▶ [INSTRUCTIONS TO FOLLOW] Every line with "спирта" in it should be copied from the data.

▶ [PROVIDED MATERIAL]
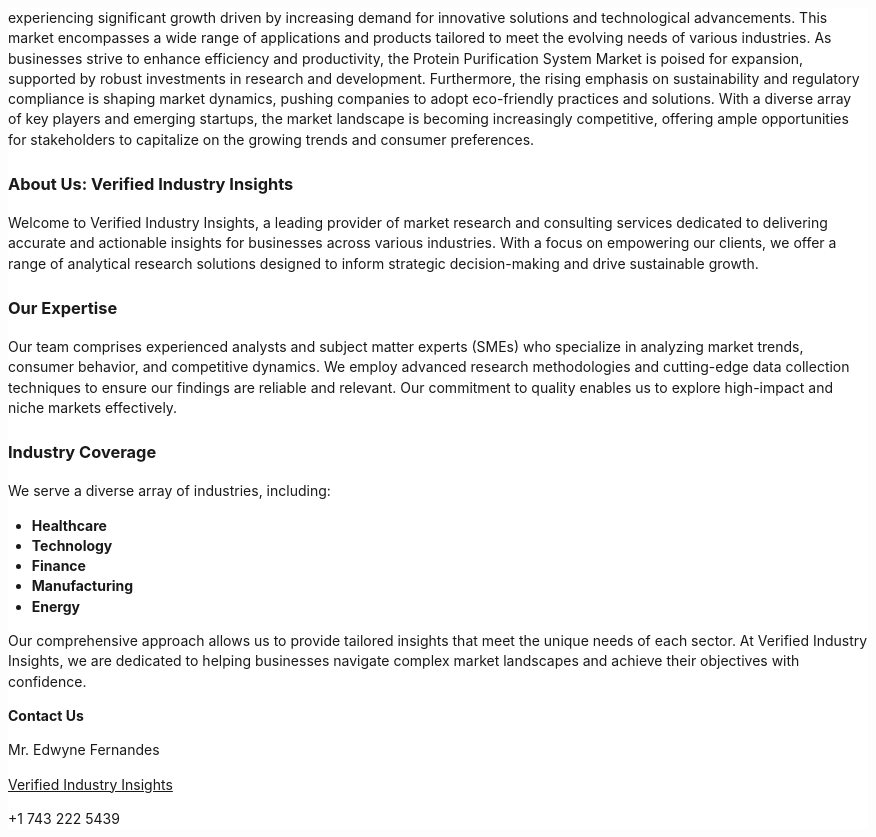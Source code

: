 experiencing significant growth driven by increasing demand for innovative solutions and technological advancements. This market encompasses a wide range of applications and products tailored to meet the evolving needs of various industries. As businesses strive to enhance efficiency and productivity, the Protein Purification System Market is poised for expansion, supported by robust investments in research and development. Furthermore, the rising emphasis on sustainability and regulatory compliance is shaping market dynamics, pushing companies to adopt eco-friendly practices and solutions. With a diverse array of key players and emerging startups, the market landscape is becoming increasingly competitive, offering ample opportunities for stakeholders to capitalize on the growing trends and consumer preferences.</p><h3>About Us: Verified Industry Insights</h3><p>Welcome to Verified Industry Insights, a leading provider of market research and consulting services dedicated to delivering accurate and actionable insights for businesses across various industries. With a focus on empowering our clients, we offer a range of analytical research solutions designed to inform strategic decision-making and drive sustainable growth.</p><h3>Our Expertise</h3><p>Our team comprises experienced analysts and subject matter experts (SMEs) who specialize in analyzing market trends, consumer behavior, and competitive dynamics. We employ advanced research methodologies and cutting-edge data collection techniques to ensure our findings are reliable and relevant. Our commitment to quality enables us to explore high-impact and niche markets effectively.</p><h3>Industry Coverage</h3><p>We serve a diverse array of industries, including:</p><ul><li><strong>Healthcare</strong></li><li><strong>Technology</strong></li><li><strong>Finance</strong></li><li><strong>Manufacturing</strong></li><li><strong>Energy</strong></li></ul><p>Our comprehensive approach allows us to provide tailored insights that meet the unique needs of each sector. At Verified Industry Insights, we are dedicated to helping businesses navigate complex market landscapes and achieve their objectives with confidence.</p><p><strong>Contact Us</strong></p><p>Mr. Edwyne Fernandes</p><p><a href="https://www.verifiedindustryinsights.com/">Verified Industry Insights</a></p><p>+1 743 222 5439</p>
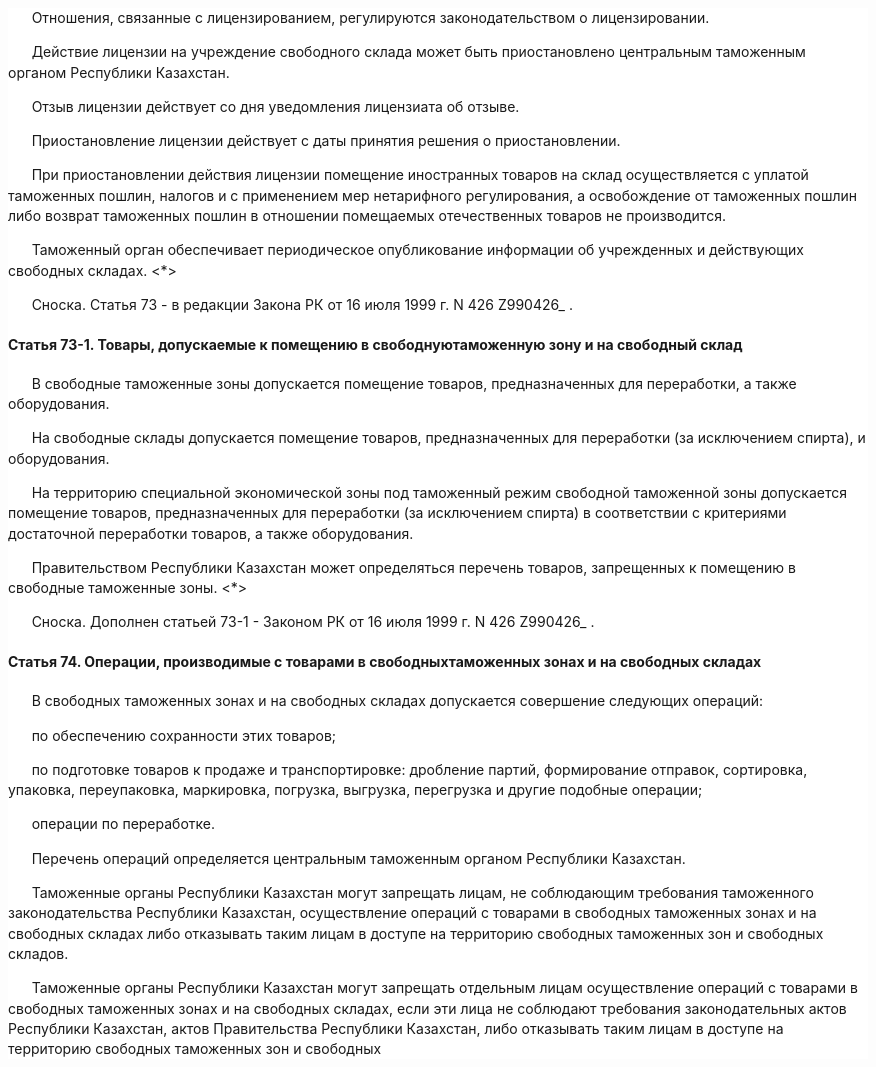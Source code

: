       Отношения, связанные с лицензированием, регулируются законодательством о лицензировании.

      Действие лицензии на учреждение свободного склада может быть приостановлено центральным таможенным органом Республики Казахстан.

      Отзыв лицензии действует со дня уведомления лицензиата об отзыве.

      Приостановление лицензии действует с даты принятия решения о приостановлении.

      При приостановлении действия лицензии помещение иностранных товаров на склад осуществляется с уплатой таможенных пошлин, налогов и с применением мер нетарифного регулирования, а освобождение от таможенных пошлин либо возврат таможенных пошлин в отношении помещаемых отечественных товаров не производится.

      Таможенный орган обеспечивает периодическое опубликование информации об учрежденных и действующих свободных складах. <*>

      Сноска. Статья 73 - в редакции Закона РК от 16 июля 1999 г. N 426 Z990426_ .

#### Статья 73-1. Товары, допускаемые к помещению в свободнуютаможенную зону и на свободный склад

      В свободные таможенные зоны допускается помещение товаров, предназначенных для переработки, а также оборудования.

      На свободные склады допускается помещение товаров, предназначенных для переработки (за исключением спирта), и оборудования.

      На территорию специальной экономической зоны под таможенный режим свободной таможенной зоны допускается помещение товаров, предназначенных для переработки (за исключением спирта) в соответствии с критериями достаточной переработки товаров, а также оборудования.

      Правительством Республики Казахстан может определяться перечень товаров, запрещенных к помещению в свободные таможенные зоны. <*>

      Сноска. Дополнен статьей 73-1 - Законом РК от 16 июля 1999 г. N 426 Z990426_ .

#### Статья 74. Операции, производимые с товарами в свободныхтаможенных зонах и на свободных складах

      В свободных таможенных зонах и на свободных складах допускается совершение следующих операций:

      по обеспечению сохранности этих товаров;

      по подготовке товаров к продаже и транспортировке: дробление партий, формирование отправок, сортировка, упаковка, переупаковка, маркировка, погрузка, выгрузка, перегрузка и другие подобные операции;

      операции по переработке.

      Перечень операций определяется центральным таможенным органом Республики Казахстан.

      Таможенные органы Республики Казахстан могут запрещать лицам, не соблюдающим требования таможенного законодательства Республики Казахстан, осуществление операций с товарами в свободных таможенных зонах и на свободных складах либо отказывать таким лицам в доступе на территорию свободных таможенных зон и свободных складов.

      Таможенные органы Республики Казахстан могут запрещать отдельным лицам осуществление операций с товарами в свободных таможенных зонах и на свободных складах, если эти лица не соблюдают требования законодательных актов Республики Казахстан, актов Правительства Республики Казахстан, либо отказывать таким лицам в доступе на территорию свободных таможенных зон и свободных
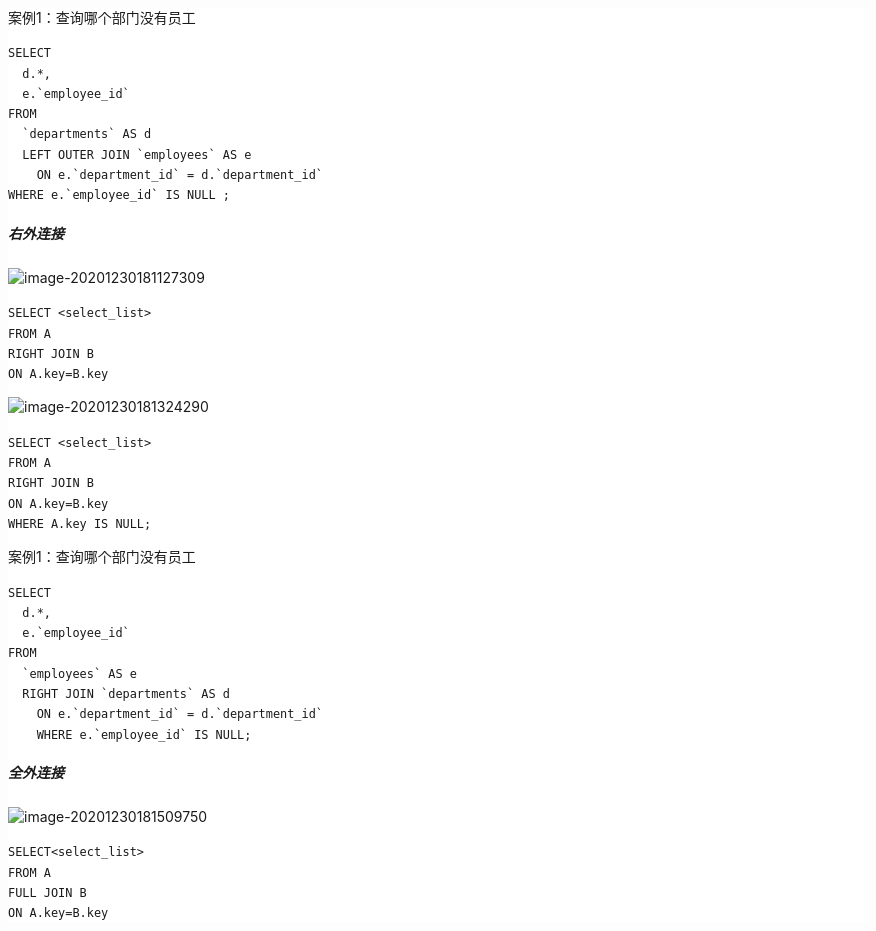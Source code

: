 
案例1：查询哪个部门没有员工

```mysql
SELECT 
  d.*,
  e.`employee_id` 
FROM
  `departments` AS d 
  LEFT OUTER JOIN `employees` AS e 
    ON e.`department_id` = d.`department_id` 
WHERE e.`employee_id` IS NULL ;
```

##### 右外连接

![image-20201230181127309](https://aliyun-typora-img.oss-cn-beijing.aliyuncs.com/imgs/20201230181127.png)



```mysql
SELECT <select_list>
FROM A
RIGHT JOIN B
ON A.key=B.key
```



![image-20201230181324290](https://aliyun-typora-img.oss-cn-beijing.aliyuncs.com/imgs/20201230181324.png)

```mysql
SELECT <select_list>
FROM A
RIGHT JOIN B
ON A.key=B.key
WHERE A.key IS NULL;
```

案例1：查询哪个部门没有员工

```mysql
SELECT 
  d.*,
  e.`employee_id` 
FROM
  `employees` AS e 
  RIGHT JOIN `departments` AS d 
    ON e.`department_id` = d.`department_id`
    WHERE e.`employee_id` IS NULL;
```

##### 全外连接

![image-20201230181509750](https://aliyun-typora-img.oss-cn-beijing.aliyuncs.com/imgs/20201230181509.png)

```mysql
SELECT<select_list>
FROM A
FULL JOIN B 
ON A.key=B.key
```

▶ [TASK RESPONSE]
      На свободные склады допускается помещение товаров, предназначенных для переработки (за исключением спирта), и оборудования.
      На территорию специальной экономической зоны под таможенный режим свободной таможенной зоны допускается помещение товаров, предназначенных для переработки (за исключением спирта) в соответствии с критериями достаточной переработки товаров, а также оборудования.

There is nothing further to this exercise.